Project MOSLA: Recording Every Moment of Second Language Acquisition
Masato Hagiwara, Joshua Tanner
TL;DR
Project MOSLA tackles the lack of longitudinal, multimodal data in second language acquisition by collecting two years of online, instructor‑led lessons in Arabic, Spanish, and Chinese, with over 250 hours of Zoom recordings. The dataset is semi‑automatically annotated through a pipeline that fuses human transcription with machine diarization, language/speaker identification, and ASR using fine‑tuned Whisper models, enabling analyses of language use, lexical development, and multimodal attention. Empirical results show improvements in speaker/language identification and ASR after fine‑tuning, and reveal linguistic trends such as increasing target-language usage over time, as well as the potential to infer screen focus from unannotated audio‑video data via the Matchmap approach. Open access to MOSLA supports SLA research, proficiency estimation, and multimodal learning analytics across pedagogy and language processing domains.
Abstract
Second language acquisition (SLA) is a complex and dynamic process. Many SLA studies that have attempted to record and analyze this process have typically focused on a single modality (e.g., textual output of learners), covered only a short period of time, and/or lacked control (e.g., failed to capture every aspect of the learning process).
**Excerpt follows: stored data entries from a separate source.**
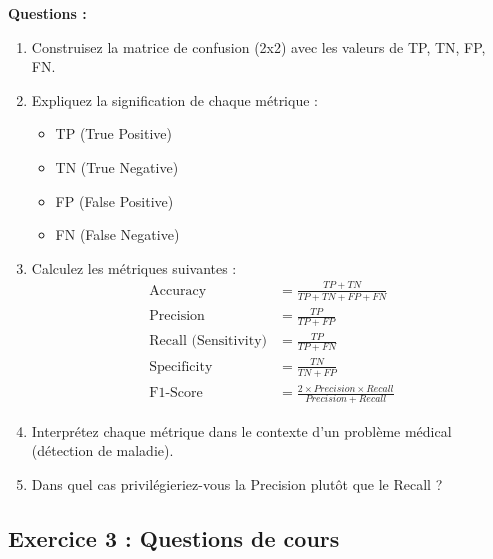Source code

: \documentclass[11pt,a4paper]{article}
\begin{document}
\begin{questionbox}
\textbf{Questions :}
\begin{enumerate}
    \item Construisez la matrice de confusion (2x2) avec les valeurs de TP, TN, FP, FN.
    
    \item Expliquez la signification de chaque métrique :
    \begin{itemize}
        \item TP (True Positive)
        \item TN (True Negative)
        \item FP (False Positive)
        \item FN (False Negative)
    \end{itemize}
    
    \item Calculez les métriques suivantes :
    \begin{align*}
    \text{Accuracy} &= \frac{TP + TN}{TP + TN + FP + FN} \\
    \text{Precision} &= \frac{TP}{TP + FP} \\
    \text{Recall (Sensitivity)} &= \frac{TP}{TP + FN} \\
    \text{Specificity} &= \frac{TN}{TN + FP} \\
    \text{F1-Score} &= \frac{2 \times Precision \times Recall}{Precision + Recall}
    \end{align*}
    
    \item Interprétez chaque métrique dans le contexte d'un problème médical (détection de maladie).
    
    \item Dans quel cas privilégieriez-vous la Precision plutôt que le Recall ?
\end{enumerate}
\end{questionbox}

\subsection{Exercice 3 : Questions de cours}
\end{document}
In Project MOSLA (Moments of Second Language Acquisition), we have created a longitudinal, multimodal, multilingual, and controlled dataset by inviting participants to learn one of three target languages (Arabic, Spanish, and Chinese) from scratch over a span of two years, exclusively through online instruction, and recording every lesson using Zoom. The dataset is semi-automatically annotated with speaker/language IDs and transcripts by both human annotators and fine-tuned state-of-the-art speech models. Our experiments reveal linguistic insights into learners' proficiency development over time, as well as the potential for automatically detecting the areas of focus on the screen purely from the unannotated multimodal data. Our dataset is freely available for research purposes and can serve as a valuable resource for a wide range of applications, including but not limited to SLA, proficiency assessment, language and speech processing, pedagogy, and multimodal learning analytics.